Homes in preforeclosures are likely to be well maintained, McGee said, and unlike some properties purchased at auction, there’s no need to evict the current occupants. Homes that have been repossessed by banks often have been stripped of fixtures and appliances, she said.
But Mathis said that, in his market at least, buyers are going to find the best deals on homes that have already been repossessed by the bank.
Buyers have the mistaken impression that "the last person I want to negotiate with is a bank. I have the statistics to prove the REOs are actually less than the short sales," Mathis said.
When banks are willing to approve short sales, homes are selling for about $150 per square foot, he said, compared with $199 a square foot for nondistressed homes. With banks working to clear property off of their books, REOs are going for $130 a square foot, Mathis said.
"I think we have to change our mindset," Mathis said. "People coming to you looking for preforeclosures aren’t necessarily looking for preforeclosures — what they are looking for is a house. They want a deal … and they understand foreclosures are where the deals are."
But Chris Matty, chief marketing officer for Depot Point, agreed with McGee that there are plenty of opportunities for buyers and agents who get involved before banks repossess a home.
"The preforeclosure is really the prime time," Matty said. "Lenders are having a difficult (time) handling those."
Depot Point’s ForeclosurePoint.com is a service that offers investors and Realtors tools for tracking properties through the foreclosure process in real time. It’s important to have the latest information on a property, Matty said, because about 80 percent of scheduled auctions are postponed and bids often come in lower than expected.
Sharga said RealtyTrac has its own team of field abstractors gathering information at the county level, and that data is checked against title company records nightly.
Properties that are sold at some stage in the default process are now priced at 31 percent less than what an automated valuation model would predict, compared with a 27 percent discount last year. That suggests that if the asking price of a property is 40 percent less than it last sold for, "That may not be a deep enough discount."

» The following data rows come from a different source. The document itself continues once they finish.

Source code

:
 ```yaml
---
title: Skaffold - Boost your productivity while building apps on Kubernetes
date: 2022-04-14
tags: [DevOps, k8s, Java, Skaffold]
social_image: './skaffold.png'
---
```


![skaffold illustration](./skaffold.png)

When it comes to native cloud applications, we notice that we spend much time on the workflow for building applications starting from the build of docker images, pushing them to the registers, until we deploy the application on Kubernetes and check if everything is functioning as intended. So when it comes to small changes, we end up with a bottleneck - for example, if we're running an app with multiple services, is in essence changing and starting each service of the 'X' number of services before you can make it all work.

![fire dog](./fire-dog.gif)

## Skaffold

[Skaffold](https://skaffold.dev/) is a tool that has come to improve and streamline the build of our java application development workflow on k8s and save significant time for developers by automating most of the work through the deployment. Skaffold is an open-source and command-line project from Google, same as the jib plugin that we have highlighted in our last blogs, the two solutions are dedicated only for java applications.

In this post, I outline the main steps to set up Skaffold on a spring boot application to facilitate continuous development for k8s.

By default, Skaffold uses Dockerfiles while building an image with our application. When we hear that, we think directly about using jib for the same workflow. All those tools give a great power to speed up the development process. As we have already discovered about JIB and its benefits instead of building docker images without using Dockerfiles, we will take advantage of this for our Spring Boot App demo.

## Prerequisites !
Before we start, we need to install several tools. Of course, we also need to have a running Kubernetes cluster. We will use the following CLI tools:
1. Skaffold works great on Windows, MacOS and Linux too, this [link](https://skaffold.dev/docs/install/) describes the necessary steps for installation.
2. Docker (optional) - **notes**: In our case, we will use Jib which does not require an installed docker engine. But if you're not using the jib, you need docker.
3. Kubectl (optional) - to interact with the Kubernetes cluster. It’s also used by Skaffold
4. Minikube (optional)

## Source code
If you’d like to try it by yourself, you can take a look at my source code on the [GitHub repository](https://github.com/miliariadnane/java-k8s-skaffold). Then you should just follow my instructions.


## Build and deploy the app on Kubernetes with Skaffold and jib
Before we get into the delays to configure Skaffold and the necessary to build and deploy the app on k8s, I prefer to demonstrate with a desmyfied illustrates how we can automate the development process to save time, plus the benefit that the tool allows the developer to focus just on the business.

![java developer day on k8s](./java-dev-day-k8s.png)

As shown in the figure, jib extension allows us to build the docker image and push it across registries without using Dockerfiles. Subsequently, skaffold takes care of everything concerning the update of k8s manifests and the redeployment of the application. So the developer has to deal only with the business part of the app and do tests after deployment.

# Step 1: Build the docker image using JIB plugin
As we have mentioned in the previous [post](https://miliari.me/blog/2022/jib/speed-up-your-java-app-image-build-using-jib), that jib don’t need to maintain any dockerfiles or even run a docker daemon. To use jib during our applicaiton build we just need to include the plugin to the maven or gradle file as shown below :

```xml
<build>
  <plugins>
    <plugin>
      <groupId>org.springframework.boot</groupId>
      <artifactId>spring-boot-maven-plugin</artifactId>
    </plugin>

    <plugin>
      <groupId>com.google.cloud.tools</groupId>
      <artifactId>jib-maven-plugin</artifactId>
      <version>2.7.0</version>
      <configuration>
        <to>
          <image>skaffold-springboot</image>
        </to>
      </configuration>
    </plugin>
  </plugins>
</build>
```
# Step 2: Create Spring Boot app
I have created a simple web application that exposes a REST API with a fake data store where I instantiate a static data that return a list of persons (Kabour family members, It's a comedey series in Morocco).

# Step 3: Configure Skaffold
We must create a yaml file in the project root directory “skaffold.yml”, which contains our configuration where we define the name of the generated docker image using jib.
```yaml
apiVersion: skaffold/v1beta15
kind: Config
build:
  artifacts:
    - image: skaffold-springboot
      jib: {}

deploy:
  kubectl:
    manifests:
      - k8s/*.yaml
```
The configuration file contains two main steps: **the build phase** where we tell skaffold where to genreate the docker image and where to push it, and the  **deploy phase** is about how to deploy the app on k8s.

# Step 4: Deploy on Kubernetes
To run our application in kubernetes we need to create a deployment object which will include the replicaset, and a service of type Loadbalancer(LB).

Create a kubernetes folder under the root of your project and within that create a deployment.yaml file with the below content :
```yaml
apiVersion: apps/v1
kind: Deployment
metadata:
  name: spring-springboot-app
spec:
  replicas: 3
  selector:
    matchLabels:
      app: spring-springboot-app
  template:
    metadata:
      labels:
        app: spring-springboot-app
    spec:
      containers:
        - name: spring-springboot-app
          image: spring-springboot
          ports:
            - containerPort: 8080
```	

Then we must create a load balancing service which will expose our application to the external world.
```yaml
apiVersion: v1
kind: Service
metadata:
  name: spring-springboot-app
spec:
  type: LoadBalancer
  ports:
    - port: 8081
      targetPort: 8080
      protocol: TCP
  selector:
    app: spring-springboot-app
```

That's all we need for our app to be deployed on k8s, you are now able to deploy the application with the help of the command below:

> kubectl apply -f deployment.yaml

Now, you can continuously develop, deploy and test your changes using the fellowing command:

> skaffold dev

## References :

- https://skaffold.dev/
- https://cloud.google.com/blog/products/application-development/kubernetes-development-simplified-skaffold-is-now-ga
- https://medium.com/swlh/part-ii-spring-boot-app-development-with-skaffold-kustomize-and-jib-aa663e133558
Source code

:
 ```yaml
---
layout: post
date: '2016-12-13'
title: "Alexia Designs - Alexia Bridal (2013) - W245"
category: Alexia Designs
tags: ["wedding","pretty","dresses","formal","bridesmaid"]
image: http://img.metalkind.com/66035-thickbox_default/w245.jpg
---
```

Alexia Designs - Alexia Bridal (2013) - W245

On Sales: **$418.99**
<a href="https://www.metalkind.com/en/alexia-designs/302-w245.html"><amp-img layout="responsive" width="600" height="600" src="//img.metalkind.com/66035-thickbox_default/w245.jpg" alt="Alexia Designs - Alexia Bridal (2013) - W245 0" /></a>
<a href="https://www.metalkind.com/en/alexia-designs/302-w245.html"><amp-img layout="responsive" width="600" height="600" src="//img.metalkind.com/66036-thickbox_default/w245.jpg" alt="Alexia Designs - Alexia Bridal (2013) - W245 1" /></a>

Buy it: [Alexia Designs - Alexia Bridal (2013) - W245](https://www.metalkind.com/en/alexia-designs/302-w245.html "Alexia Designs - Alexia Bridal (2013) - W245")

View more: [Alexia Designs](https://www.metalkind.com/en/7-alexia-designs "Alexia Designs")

Many agents have been frustrated in their attempts to get banks to see the light when it comes to falling property values. Stories of banks refusing to sign off on short sales, only to sell the homes for less after they are repossessed, have become commonplace.
Reno-based Chase International Real Estate Realtor Leslie Henderson said that while they can be a hassle, short sales can create the relationships you need with lenders to get REO listings.
"I have a lot of bank-owned listings because I do a lot of short sales," she said.
One troubling development she’s seen in short sales is lien holders of second notes demanding payments from sellers. The amount may be only $1,000 or $2,000, she said, but she wondered if there was some law barring second-note holders from making such demands.
As long as the first-note holder agrees to such payments, they are not illegal, Mathis and others said.
"My advice if you want to close the deal is pay it," Mathis said. "It’s called grease."